Brief:
Could you write out all of the data again, word for word?
........
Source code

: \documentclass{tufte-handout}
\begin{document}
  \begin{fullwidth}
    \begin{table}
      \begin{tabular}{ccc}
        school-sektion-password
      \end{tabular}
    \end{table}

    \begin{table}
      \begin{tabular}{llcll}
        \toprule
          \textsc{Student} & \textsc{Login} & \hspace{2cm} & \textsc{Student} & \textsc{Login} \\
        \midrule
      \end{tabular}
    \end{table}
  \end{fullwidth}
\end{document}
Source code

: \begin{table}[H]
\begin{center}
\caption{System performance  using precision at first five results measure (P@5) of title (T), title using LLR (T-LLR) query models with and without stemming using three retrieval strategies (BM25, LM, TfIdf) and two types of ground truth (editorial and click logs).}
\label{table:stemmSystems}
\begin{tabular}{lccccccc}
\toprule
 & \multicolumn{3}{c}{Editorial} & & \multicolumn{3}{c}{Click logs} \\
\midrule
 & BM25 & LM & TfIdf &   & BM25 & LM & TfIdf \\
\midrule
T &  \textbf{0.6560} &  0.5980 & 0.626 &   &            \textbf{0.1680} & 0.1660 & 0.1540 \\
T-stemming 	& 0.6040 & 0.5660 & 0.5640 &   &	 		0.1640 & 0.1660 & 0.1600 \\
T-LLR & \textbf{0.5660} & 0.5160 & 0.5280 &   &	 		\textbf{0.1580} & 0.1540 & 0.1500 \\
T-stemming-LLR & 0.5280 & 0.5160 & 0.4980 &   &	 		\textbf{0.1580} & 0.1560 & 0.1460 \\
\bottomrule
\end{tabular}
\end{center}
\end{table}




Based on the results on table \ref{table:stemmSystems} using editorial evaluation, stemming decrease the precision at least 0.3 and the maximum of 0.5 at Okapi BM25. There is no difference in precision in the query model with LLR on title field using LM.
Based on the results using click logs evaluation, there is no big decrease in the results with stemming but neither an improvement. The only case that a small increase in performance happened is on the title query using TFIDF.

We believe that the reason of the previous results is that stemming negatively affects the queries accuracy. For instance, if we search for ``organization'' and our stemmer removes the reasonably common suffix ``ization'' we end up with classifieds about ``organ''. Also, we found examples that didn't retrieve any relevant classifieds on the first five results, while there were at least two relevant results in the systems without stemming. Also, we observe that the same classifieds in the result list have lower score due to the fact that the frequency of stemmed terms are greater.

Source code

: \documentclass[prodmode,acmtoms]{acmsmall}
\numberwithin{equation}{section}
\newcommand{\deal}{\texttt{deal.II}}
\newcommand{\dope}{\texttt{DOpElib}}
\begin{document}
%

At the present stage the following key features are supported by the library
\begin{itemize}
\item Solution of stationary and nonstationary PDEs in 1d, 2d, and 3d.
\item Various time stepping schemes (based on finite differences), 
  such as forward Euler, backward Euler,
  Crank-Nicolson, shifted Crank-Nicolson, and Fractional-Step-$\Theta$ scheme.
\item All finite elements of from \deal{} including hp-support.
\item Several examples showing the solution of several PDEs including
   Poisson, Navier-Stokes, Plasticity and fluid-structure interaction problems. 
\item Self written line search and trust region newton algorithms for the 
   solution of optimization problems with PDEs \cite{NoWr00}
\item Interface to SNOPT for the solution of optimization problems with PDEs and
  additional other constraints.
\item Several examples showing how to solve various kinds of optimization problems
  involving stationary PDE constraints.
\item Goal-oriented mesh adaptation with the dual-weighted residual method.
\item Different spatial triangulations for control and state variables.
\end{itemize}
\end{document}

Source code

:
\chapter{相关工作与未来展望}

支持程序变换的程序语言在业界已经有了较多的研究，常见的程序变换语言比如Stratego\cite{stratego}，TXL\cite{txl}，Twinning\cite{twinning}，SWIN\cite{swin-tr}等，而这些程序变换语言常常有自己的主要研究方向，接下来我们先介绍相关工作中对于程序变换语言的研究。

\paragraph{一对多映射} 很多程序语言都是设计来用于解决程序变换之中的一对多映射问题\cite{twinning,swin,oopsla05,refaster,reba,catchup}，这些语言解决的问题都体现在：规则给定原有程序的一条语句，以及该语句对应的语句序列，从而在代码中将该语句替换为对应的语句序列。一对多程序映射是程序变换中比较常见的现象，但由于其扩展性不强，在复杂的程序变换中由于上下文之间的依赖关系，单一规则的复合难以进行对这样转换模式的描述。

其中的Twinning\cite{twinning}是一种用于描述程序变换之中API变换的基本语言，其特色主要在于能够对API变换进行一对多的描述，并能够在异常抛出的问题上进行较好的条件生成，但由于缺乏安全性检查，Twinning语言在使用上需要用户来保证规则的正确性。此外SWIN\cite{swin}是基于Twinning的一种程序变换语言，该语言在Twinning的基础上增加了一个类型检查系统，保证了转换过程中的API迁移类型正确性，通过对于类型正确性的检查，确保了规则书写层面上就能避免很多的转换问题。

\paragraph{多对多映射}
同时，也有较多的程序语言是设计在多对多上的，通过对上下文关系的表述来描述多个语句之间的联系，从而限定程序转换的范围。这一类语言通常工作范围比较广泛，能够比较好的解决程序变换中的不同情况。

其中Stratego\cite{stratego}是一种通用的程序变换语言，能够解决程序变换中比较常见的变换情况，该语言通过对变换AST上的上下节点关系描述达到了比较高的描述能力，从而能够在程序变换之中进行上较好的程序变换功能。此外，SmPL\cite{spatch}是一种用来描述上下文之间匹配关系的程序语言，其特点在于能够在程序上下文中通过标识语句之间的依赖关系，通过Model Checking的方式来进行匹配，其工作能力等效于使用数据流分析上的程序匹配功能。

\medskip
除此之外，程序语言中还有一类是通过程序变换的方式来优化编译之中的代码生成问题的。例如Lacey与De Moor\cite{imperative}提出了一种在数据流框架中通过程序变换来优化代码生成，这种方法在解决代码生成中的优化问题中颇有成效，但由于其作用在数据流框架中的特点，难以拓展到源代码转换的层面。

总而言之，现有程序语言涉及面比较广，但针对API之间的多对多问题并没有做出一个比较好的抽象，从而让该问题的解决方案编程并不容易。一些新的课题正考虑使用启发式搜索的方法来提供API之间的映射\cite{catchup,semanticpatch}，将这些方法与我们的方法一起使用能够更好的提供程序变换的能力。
........
Response:
Source code

: \documentclass{tufte-handout}
\begin{document}
  \begin{fullwidth}
    \begin{table}
      \begin{tabular}{ccc}
        school-sektion-password
      \end{tabular}
    \end{table}

    \begin{table}
      \begin{tabular}{llcll}
        \toprule
          \textsc{Student} & \textsc{Login} & \hspace{2cm} & \textsc{Student} & \textsc{Login} \\
        \midrule
      \end{tabular}
    \end{table}
  \end{fullwidth}
\end{document}
Source code

: \begin{table}[H]
\begin{center}
\caption{System performance  using precision at first five results measure (P@5) of title (T), title using LLR (T-LLR) query models with and without stemming using three retrieval strategies (BM25, LM, TfIdf) and two types of ground truth (editorial and click logs).}
\label{table:stemmSystems}
\begin{tabular}{lccccccc}
\toprule
 & \multicolumn{3}{c}{Editorial} & & \multicolumn{3}{c}{Click logs} \\
\midrule
 & BM25 & LM & TfIdf &   & BM25 & LM & TfIdf \\
\midrule
T &  \textbf{0.6560} &  0.5980 & 0.626 &   &            \textbf{0.1680} & 0.1660 & 0.1540 \\
T-stemming 	& 0.6040 & 0.5660 & 0.5640 &   &	 		0.1640 & 0.1660 & 0.1600 \\
T-LLR & \textbf{0.5660} & 0.5160 & 0.5280 &   &	 		\textbf{0.1580} & 0.1540 & 0.1500 \\
T-stemming-LLR & 0.5280 & 0.5160 & 0.4980 &   &	 		\textbf{0.1580} & 0.1560 & 0.1460 \\
\bottomrule
\end{tabular}
\end{center}
\end{table}




Based on the results on table \ref{table:stemmSystems} using editorial evaluation, stemming decrease the precision at least 0.3 and the maximum of 0.5 at Okapi BM25. There is no difference in precision in the query model with LLR on title field using LM.
Based on the results using click logs evaluation, there is no big decrease in the results with stemming but neither an improvement. The only case that a small increase in performance happened is on the title query using TFIDF.

We believe that the reason of the previous results is that stemming negatively affects the queries accuracy. For instance, if we search for ``organization'' and our stemmer removes the reasonably common suffix ``ization'' we end up with classifieds about ``organ''. Also, we found examples that didn't retrieve any relevant classifieds on the first five results, while there were at least two relevant results in the systems without stemming. Also, we observe that the same classifieds in the result list have lower score due to the fact that the frequency of stemmed terms are greater.

Source code

: \documentclass[prodmode,acmtoms]{acmsmall}
\numberwithin{equation}{section}
\newcommand{\deal}{\texttt{deal.II}}
\newcommand{\dope}{\texttt{DOpElib}}
\begin{document}
%

At the present stage the following key features are supported by the library
\begin{itemize}
\item Solution of stationary and nonstationary PDEs in 1d, 2d, and 3d.
\item Various time stepping schemes (based on finite differences), 
  such as forward Euler, backward Euler,
  Crank-Nicolson, shifted Crank-Nicolson, and Fractional-Step-$\Theta$ scheme.
\item All finite elements of from \deal{} including hp-support.
\item Several examples showing the solution of several PDEs including
   Poisson, Navier-Stokes, Plasticity and fluid-structure interaction problems. 
\item Self written line search and trust region newton algorithms for the 
   solution of optimization problems with PDEs \cite{NoWr00}
\item Interface to SNOPT for the solution of optimization problems with PDEs and
  additional other constraints.
\item Several examples showing how to solve various kinds of optimization problems
  involving stationary PDE constraints.
\item Goal-oriented mesh adaptation with the dual-weighted residual method.
\item Different spatial triangulations for control and state variables.
\end{itemize}
\end{document}

Source code

:
\chapter{相关工作与未来展望}

支持程序变换的程序语言在业界已经有了较多的研究，常见的程序变换语言比如Stratego\cite{stratego}，TXL\cite{txl}，Twinning\cite{twinning}，SWIN\cite{swin-tr}等，而这些程序变换语言常常有自己的主要研究方向，接下来我们先介绍相关工作中对于程序变换语言的研究。

\paragraph{一对多映射} 很多程序语言都是设计来用于解决程序变换之中的一对多映射问题\cite{twinning,swin,oopsla05,refaster,reba,catchup}，这些语言解决的问题都体现在：规则给定原有程序的一条语句，以及该语句对应的语句序列，从而在代码中将该语句替换为对应的语句序列。一对多程序映射是程序变换中比较常见的现象，但由于其扩展性不强，在复杂的程序变换中由于上下文之间的依赖关系，单一规则的复合难以进行对这样转换模式的描述。

其中的Twinning\cite{twinning}是一种用于描述程序变换之中API变换的基本语言，其特色主要在于能够对API变换进行一对多的描述，并能够在异常抛出的问题上进行较好的条件生成，但由于缺乏安全性检查，Twinning语言在使用上需要用户来保证规则的正确性。此外SWIN\cite{swin}是基于Twinning的一种程序变换语言，该语言在Twinning的基础上增加了一个类型检查系统，保证了转换过程中的API迁移类型正确性，通过对于类型正确性的检查，确保了规则书写层面上就能避免很多的转换问题。

\paragraph{多对多映射}
同时，也有较多的程序语言是设计在多对多上的，通过对上下文关系的表述来描述多个语句之间的联系，从而限定程序转换的范围。这一类语言通常工作范围比较广泛，能够比较好的解决程序变换中的不同情况。

其中Stratego\cite{stratego}是一种通用的程序变换语言，能够解决程序变换中比较常见的变换情况，该语言通过对变换AST上的上下节点关系描述达到了比较高的描述能力，从而能够在程序变换之中进行上较好的程序变换功能。此外，SmPL\cite{spatch}是一种用来描述上下文之间匹配关系的程序语言，其特点在于能够在程序上下文中通过标识语句之间的依赖关系，通过Model Checking的方式来进行匹配，其工作能力等效于使用数据流分析上的程序匹配功能。

\medskip
除此之外，程序语言中还有一类是通过程序变换的方式来优化编译之中的代码生成问题的。例如Lacey与De Moor\cite{imperative}提出了一种在数据流框架中通过程序变换来优化代码生成，这种方法在解决代码生成中的优化问题中颇有成效，但由于其作用在数据流框架中的特点，难以拓展到源代码转换的层面。

总而言之，现有程序语言涉及面比较广，但针对API之间的多对多问题并没有做出一个比较好的抽象，从而让该问题的解决方案编程并不容易。一些新的课题正考虑使用启发式搜索的方法来提供API之间的映射\cite{catchup,semanticpatch}，将这些方法与我们的方法一起使用能够更好的提供程序变换的能力。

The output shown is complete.